My father expired when we were young. There is no role of mother in our life. My brother is the King. His name is Alitwas.  My brother tricked me into battle. I am winning and capturing more land for my brother. Now he sent me to the palace which is a prison for me. My name is Altieb.

The subject is brought back to the island. ….

I started arms training for the people on the island. One day during the arm training one guard hit my right arm with spear (subject started pressing his right arm). I am rolling down. The guards are hitting me with spears, tie my hands behind, drag me and lay me upside down on big stone. I am badly wounded. I bled whole night. My last thought was that they will kill me. They carried me to a big jungle so that no one can find my body. Now I understand my brother used me for gain and then killed me. I can see white light now.  On asking how was life --the answer is Sad.

LESSON LEARNT….

I could have said no to battle and should have not killed people. I could have lived a simple life. I was physically strong and could have stood for myself. When I asked subject to forgive his brother, he said it was my choice. In that time physical strength was worshipped. I was big and strong and when young I had an inflated ego. He tricked me because I had Ego of my physical strength. He exploited and manipulated my ego.


REORIENTATION…..…

1. Sometimes I have severe pain on right upper arm.

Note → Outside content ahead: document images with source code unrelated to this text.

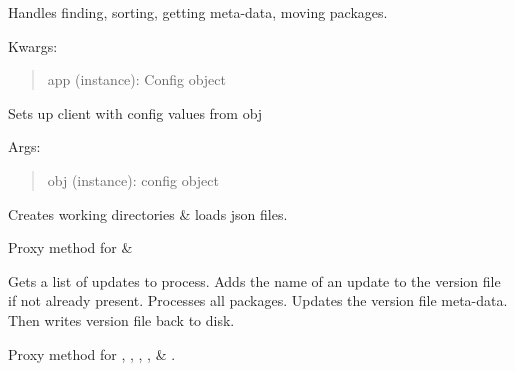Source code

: \documentclass[letterpaper,10pt,english]{sphinxmanual}
\begin{document}
\begin{fulllineitems}
\label{api:pyi_updater.package_handler.PackageHandler}
Handles finding, sorting, getting meta-data, moving packages.

Kwargs:
\begin{quote}

app (instance): Config object
\end{quote}

\begin{fulllineitems}
\label{api:pyi_updater.package_handler.PackageHandler.init_app}
Sets up client with config values from obj

Args:
\begin{quote}

obj (instance): config object
\end{quote}

\end{fulllineitems}


\begin{fulllineitems}
\label{api:pyi_updater.package_handler.PackageHandler.setup}
Creates working directories \& loads json files.

Proxy method for  \& 

\end{fulllineitems}


\begin{fulllineitems}
\label{api:pyi_updater.package_handler.PackageHandler.process_packages}
Gets a list of updates to process.  Adds the name of an
update to the version file if not already present.  Processes
all packages.  Updates the version file meta-data. Then writes
version file back to disk.

Proxy method for ,
, ,
,
 \& .

\end{fulllineitems}


\end{fulllineitems}
\end{document}
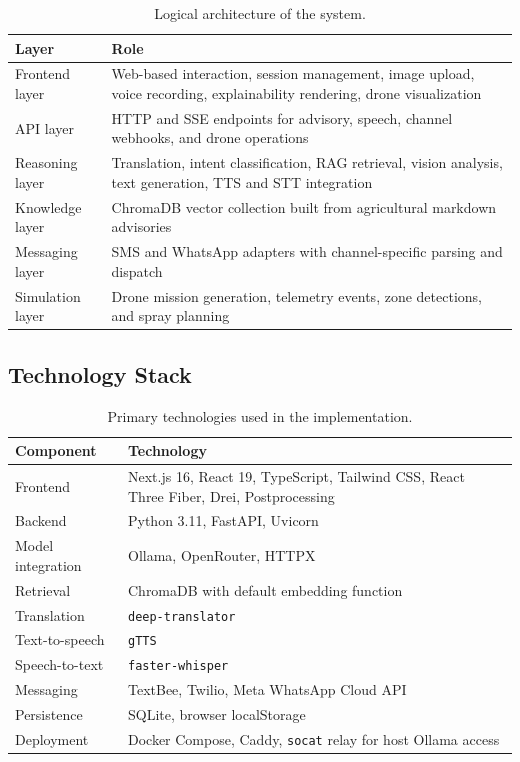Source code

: \documentclass[11pt,a4paper]{article}
\begin{document}
\begin{table}[H]
\centering
\begin{tabularx}{\textwidth}{>{\raggedright\arraybackslash}p{} X}
\toprule
\textbf{Layer} & \textbf{Role} \\
\midrule
Frontend layer & Web-based interaction, session management, image upload, voice recording, explainability rendering, drone visualization \\
API layer & HTTP and SSE endpoints for advisory, speech, channel webhooks, and drone operations \\
Reasoning layer & Translation, intent classification, RAG retrieval, vision analysis, text generation, TTS and STT integration \\
Knowledge layer & ChromaDB vector collection built from agricultural markdown advisories \\
Messaging layer & SMS and WhatsApp adapters with channel-specific parsing and dispatch \\
Simulation layer & Drone mission generation, telemetry events, zone detections, and spray planning \\
\bottomrule
\end{tabularx}
\caption{Logical architecture of the system.}
\end{table}

\subsection{Technology Stack}

\begin{table}[H]
\centering
\begin{tabularx}{\textwidth}{>{\raggedright\arraybackslash}p{} X}
\toprule
\textbf{Component} & \textbf{Technology} \\
\midrule
Frontend & Next.js 16, React 19, TypeScript, Tailwind CSS, React Three Fiber, Drei, Postprocessing \\
Backend & Python 3.11, FastAPI, Uvicorn \\
Model integration & Ollama, OpenRouter, HTTPX \\
Retrieval & ChromaDB with default embedding function \\
Translation & \texttt{deep-translator} \\
Text-to-speech & \texttt{gTTS} \\
Speech-to-text & \texttt{faster-whisper} \\
Messaging & TextBee, Twilio, Meta WhatsApp Cloud API \\
Persistence & SQLite, browser localStorage \\
Deployment & Docker Compose, Caddy, \texttt{socat} relay for host Ollama access \\
\bottomrule
\end{tabularx}
\caption{Primary technologies used in the implementation.}
\end{table}
\end{document}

2. I have one brother in this life also. We don’t stand each other since childhood.

3. I was very brave till class Eight.

4. It is very important for me that people talk to me, I feel belonged, to meet people in my work place.  If I do not feel belonged I don’t go for work place.

5. In my past life at the time when I was a prisoner in palace, I used to think I have lot of work and responsibility so I used to do lot of mental work and there was no result. In the present life also I do mental work more but achieve less.


He was very satisfied with past life experience.